Yes. Last time I checked Google processed over 20 petabytes of data daily.
Why wouldn't they keep them sorted at
the first place instead of sorting
terabytes of data, is my question in a
nutshell.
EDIT: relet makes a very good point; you only need to keep indexes and have those sorted. You can easily and efficiently retrieve sort data that way. You don't have to sort the entire dataset.
Consider log data from servers, Amazon must have a huge amount of data. The log data is generally stored as it is received, that is, sorted according to time. Thus if you want it sorted by product, you would need to sort the whole data set.
Another issue is that many times the data needs to be sorted according to the processing requirement, which might not be known beforehand.
For example: Though not a terabyte, I recently sorted around 24 GB Twitter follower network data using merge sort. The implementation that I used was by Prof Dan Lemire.
http://www.daniel-lemire.com/blog/archives/2010/04/06/external-memory-sorting-in-java-the-first-release/
The data was sorted according to userids and each line contained userid followed by userid of person who is following him. However in my case I wanted data about who follows whom. Thus I had to sort it again by second userid in each line.
However for sorting 1 TB I would use map-reduce using Hadoop.
Sort is the default step after the map function. Thus I would choose the map function to be identity and NONE as reduce function and setup streaming jobs.
Hadoop uses HDFS which stores data in huge blocks of 64 MB (this value can be changed). By default it runs single map per block. After the map function is run the output from map is sorted, I guess by an algorithm similar to merge sort.
Here is the link to the identity mapper:
http://hadoop.apache.org/common/docs/r0.16.4/api/org/apache/hadoop/mapred/lib/IdentityMapper.html
If you want to sort by some element in that data then I would make that element a key in XXX and the line as value as output of the map.
Yes, certain companies certainly sort at least that much data every day.
Google has a framework called MapReduce that splits work - like a merge sort - onto different boxes, and handles hardware and network failures smoothly.
Hadoop is a similar Apache project you can play with yourself, to enable splitting a sort algorithm over a cluster of computers.
Every database index is a sorted representation of some part of your data. If you index it, you sort the keys - even if you do not necessarily reorder the entire dataset.

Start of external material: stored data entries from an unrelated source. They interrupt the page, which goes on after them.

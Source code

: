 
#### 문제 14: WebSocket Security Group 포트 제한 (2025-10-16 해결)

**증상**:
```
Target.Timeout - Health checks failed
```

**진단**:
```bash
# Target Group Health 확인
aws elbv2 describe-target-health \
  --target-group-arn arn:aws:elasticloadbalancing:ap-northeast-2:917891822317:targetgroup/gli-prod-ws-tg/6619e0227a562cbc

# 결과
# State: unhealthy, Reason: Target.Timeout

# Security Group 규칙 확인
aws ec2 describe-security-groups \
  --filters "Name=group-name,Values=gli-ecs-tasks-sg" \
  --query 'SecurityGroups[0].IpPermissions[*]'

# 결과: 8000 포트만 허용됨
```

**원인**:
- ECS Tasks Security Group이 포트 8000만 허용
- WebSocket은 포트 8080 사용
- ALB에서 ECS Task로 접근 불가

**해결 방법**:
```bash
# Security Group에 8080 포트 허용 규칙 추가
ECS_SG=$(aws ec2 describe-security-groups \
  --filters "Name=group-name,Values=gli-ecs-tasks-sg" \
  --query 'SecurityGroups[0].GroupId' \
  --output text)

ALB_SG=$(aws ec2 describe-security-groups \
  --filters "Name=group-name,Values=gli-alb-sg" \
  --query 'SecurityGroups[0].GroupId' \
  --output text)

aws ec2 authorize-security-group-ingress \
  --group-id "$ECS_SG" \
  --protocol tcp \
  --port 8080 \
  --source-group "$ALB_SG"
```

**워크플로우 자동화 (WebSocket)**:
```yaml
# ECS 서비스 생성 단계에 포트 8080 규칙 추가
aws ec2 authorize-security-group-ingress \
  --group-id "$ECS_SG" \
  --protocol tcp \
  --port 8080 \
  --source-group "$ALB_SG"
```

Yes. Some companies do. Or maybe even individuals. You can take high frequency traders as an example. Some of them are well known, say Goldman Sachs. They run very sophisticated algorithms against the market, taking into account tick data for the last couple of years, which is every change in the price offering, real deal prices (trades AKA as prints), etc. For highly volatile instruments, such as stocks, futures and options, there are gigabytes of data every day and they have to do scientific research on data for thousands of instruments for the last couple years. Not to mention news that they correlate with market, weather conditions and even moon phase. So, yes, there are guys who sort terabytes of data. Maybe not every day, but still, they do.
Scientific datasets can easily run into terabytes. You may sort them and store them in one way (say by date) when you gather the data. However, at some point someone will want the data sorted by another method, e.g. by latitude if you're using data about the Earth.
Big companies do sort tera and petabytes of data regularly. I've worked for more than one company. Like Dean J said, companies rely on frameworks built to handle such tasks efficiently and consistently. So,the users of the data do not need to implement their own sorting. But the people who built the framework had to figure out how to do certain things (not just sorting, but key extraction, enriching, etc.) at massive scale. Despite all that, there might be situations when you will need to implement your own sorting. For example, I recently worked on data project that involved processing log files with events coming from mobile apps.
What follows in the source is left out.